流産後の出血がいつまで続くのか、量はどのくらいが正常なのか——そんな不安を抱えながら、一人で検索しているあなたへ。流産後の出血は、ほとんどの場合、体が自然に回復している証拠ですから、焦らなくて構いません。ただし、「受診が必要なサイン」を知っておくことで、自宅療養できる状態かどうかを自分で判断できるようになります。この記事では、流産のタイプ別に出血の期間・量を具体的なデータで示し、異常サインを見分ける基準を医学的根拠とともに解説します。

  • 流産後の出血は、処置タイプによって1〜2週間から最長4週間と幅がある
  • 「正常な出血」と「要受診の異常出血」は量・色・においで区別できる
  • 出血が長引く場合、子宮内遺残・感染症・子宮復古不全の3つが主な原因

流産後の出血、「どのくらい続くのか」の基本を押さえよう

流産後の出血期間は個人差があるものの、自然排出型で平均7〜14日、子宮内容除去術(掻爬術・吸引法)後で平均5〜10日、薬物処置後で平均7〜21日とされています。いずれも子宮が妊娠前の状態に戻る過程で生じる出血です。

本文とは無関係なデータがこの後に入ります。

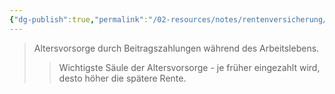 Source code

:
 ```yaml
---
{"dg-publish":true,"permalink":"/02-resources/notes/rentenversicherung/","tags":["sozialversicherung/alter"],"noteIcon":"","updated":"2025-08-28T17:46:01.000+02:00"}
---
```


>Altersvorsorge durch Beitragszahlungen während des Arbeitslebens.
>>Wichtigste Säule der Altersvorsorge - je früher eingezahlt wird, desto höher die spätere Rente. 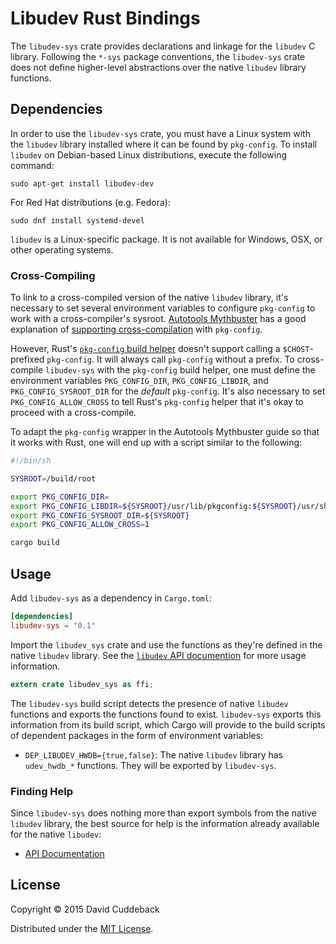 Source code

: # Libudev Rust Bindings

The `libudev-sys` crate provides declarations and linkage for the `libudev` C library. Following the
`*-sys` package conventions, the `libudev-sys` crate does not define higher-level abstractions over
the native `libudev` library functions.

## Dependencies
In order to use the `libudev-sys` crate, you must have a Linux system with the `libudev` library
installed where it can be found by `pkg-config`. To install `libudev` on Debian-based Linux
distributions, execute the following command:

```
sudo apt-get install libudev-dev
```

For Red Hat distributions (e.g. Fedora):

```
sudo dnf install systemd-devel
```

`libudev` is a Linux-specific package. It is not available for Windows, OSX, or other operating
systems.

### Cross-Compiling
To link to a cross-compiled version of the native `libudev` library, it's necessary to set several
environment variables to configure `pkg-config` to work with a cross-compiler's sysroot. [Autotools
Mythbuster](https://autotools.io/) has a good explanation of [supporting
cross-compilation](https://autotools.io/pkgconfig/cross-compiling.html) with `pkg-config`.

However, Rust's [`pkg-config` build helper](https://github.com/alexcrichton/pkg-config-rs) doesn't
support calling a `$CHOST`-prefixed `pkg-config`. It will always call `pkg-config` without a prefix.
To cross-compile `libudev-sys` with the `pkg-config` build helper, one must define the environment
variables `PKG_CONFIG_DIR`, `PKG_CONFIG_LIBDIR`, and `PKG_CONFIG_SYSROOT_DIR` for the *default*
`pkg-config`. It's also necessary to set `PKG_CONFIG_ALLOW_CROSS` to tell Rust's `pkg-config` helper
that it's okay to proceed with a cross-compile.

To adapt the `pkg-config` wrapper in the Autotools Mythbuster guide so that it works with Rust, one
will end up with a script similar to the following:

```sh
#!/bin/sh

SYSROOT=/build/root

export PKG_CONFIG_DIR=
export PKG_CONFIG_LIBDIR=${SYSROOT}/usr/lib/pkgconfig:${SYSROOT}/usr/share/pkgconfig
export PKG_CONFIG_SYSROOT_DIR=${SYSROOT}
export PKG_CONFIG_ALLOW_CROSS=1

cargo build
```

## Usage
Add `libudev-sys` as a dependency in `Cargo.toml`:

```toml
[dependencies]
libudev-sys = "0.1"
```

Import the `libudev_sys` crate and use the functions as they're defined in the native `libudev`
library. See the [`libudev` API documention](http://www.freedesktop.org/software/systemd/libudev/)
for more usage information.

```rust
extern crate libudev_sys as ffi;
```

The `libudev-sys` build script detects the presence of native `libudev` functions and exports the
functions found to exist. `libudev-sys` exports this information from its build script, which Cargo
will provide to the build scripts of dependent packages in the form of environment variables:

* `DEP_LIBUDEV_HWDB={true,false}`: The native `libudev` library has `udev_hwdb_*` functions. They will be
  exported by `libudev-sys`.

### Finding Help
Since `libudev-sys` does nothing more than export symbols from the native `libudev` library, the
best source for help is the information already available for the native `libudev`:

* [API Documentation](http://www.freedesktop.org/software/systemd/libudev/)

## License
Copyright © 2015 David Cuddeback

Distributed under the [MIT License](LICENSE).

出血が続く期間は、妊娠週数・処置方法・個人の回復力によって大きく異なります。「まだ出血が続いている」と焦る必要はなく、目安の範囲内であれば経過観察で大丈夫ですよ。

流産タイプ別:出血期間・量の比較

処置タイプ

出血期間の目安

出血量のピーク

終了の目安

自然排出(稽留流産・完全流産)

7〜14日(長い場合は3〜4週間)

排出直後1〜3日

少量の茶褐色になり徐々に終息

子宮内容除去術(掻爬術・吸引法)

5〜10日

術後1〜2日

7〜10日で終わることが多い

薬物処置(ミソプロストール等)

7〜21日(平均14日前後)

投与後4〜8時間

2〜3週間で落ち着く

薬物処置後の出血が長めになりやすい理由は、子宮収縮が段階的に起こるため。術後と比べて個人差が大きく、3週間を超えても少量の出血が続く場合があります。ただし、量が多い・においがある場合は受診の対象です(後述)。

妊娠週数と出血量の関係

妊娠週数が進むほど子宮内膜の面積が広くなるため、出血量・期間ともに長くなる傾向があります。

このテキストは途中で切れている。